[WHAT YOU NEED TO DO] Copy all the data exactly, except the pictures.

[SUPPLIED DATA]
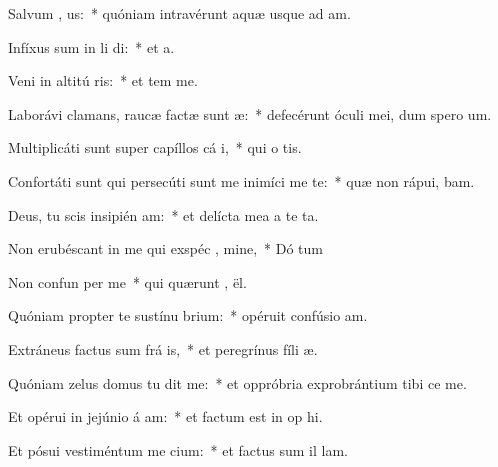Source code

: \item Salvum  , us:~* quóniam intravérunt aquæ usque ad  am.
\item Infíxus sum in li di:~* et   a.
\item Veni in altitú ris:~* et tem  me.
\item Laborávi clamans, raucæ factæ sunt  æ:~* defecérunt óculi mei, dum spero   um.
\item Multiplicáti sunt super capíllos cá i,~* qui o  tis.
\item Confortáti sunt qui persecúti sunt me inimíci me te:~* quæ non rápui,  bam.
\item Deus, tu scis insipién am:~* et delícta mea a te   ta.
\item Non erubéscant in me qui exspéc , mine,~* Dó tum
\item Non confun per me~* qui quærunt ,  ël.
\item Quóniam propter te sustínu brium:~* opéruit confúsio  am.
\item Extráneus factus sum frá is,~* et peregrínus fíli  æ.
\item Quóniam zelus domus tu dit me:~* et oppróbria exprobrántium tibi ce  me.
\item Et opérui in jejúnio á am:~* et factum est in op hi.
\item Et pósui vestiméntum me cium:~* et factus sum il  lam.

[WRITTEN RESPONSE]
Source code

: \item Salvum  , us:~* quóniam intravérunt aquæ usque ad  am.
\item Infíxus sum in li di:~* et   a.
\item Veni in altitú ris:~* et tem  me.
\item Laborávi clamans, raucæ factæ sunt  æ:~* defecérunt óculi mei, dum spero   um.
\item Multiplicáti sunt super capíllos cá i,~* qui o  tis.
\item Confortáti sunt qui persecúti sunt me inimíci me te:~* quæ non rápui,  bam.
\item Deus, tu scis insipién am:~* et delícta mea a te   ta.
\item Non erubéscant in me qui exspéc , mine,~* Dó tum
\item Non confun per me~* qui quærunt ,  ël.
\item Quóniam propter te sustínu brium:~* opéruit confúsio  am.
\item Extráneus factus sum frá is,~* et peregrínus fíli  æ.
\item Quóniam zelus domus tu dit me:~* et oppróbria exprobrántium tibi ce  me.
\item Et opérui in jejúnio á am:~* et factum est in op hi.
\item Et pósui vestiméntum me cium:~* et factus sum il  lam.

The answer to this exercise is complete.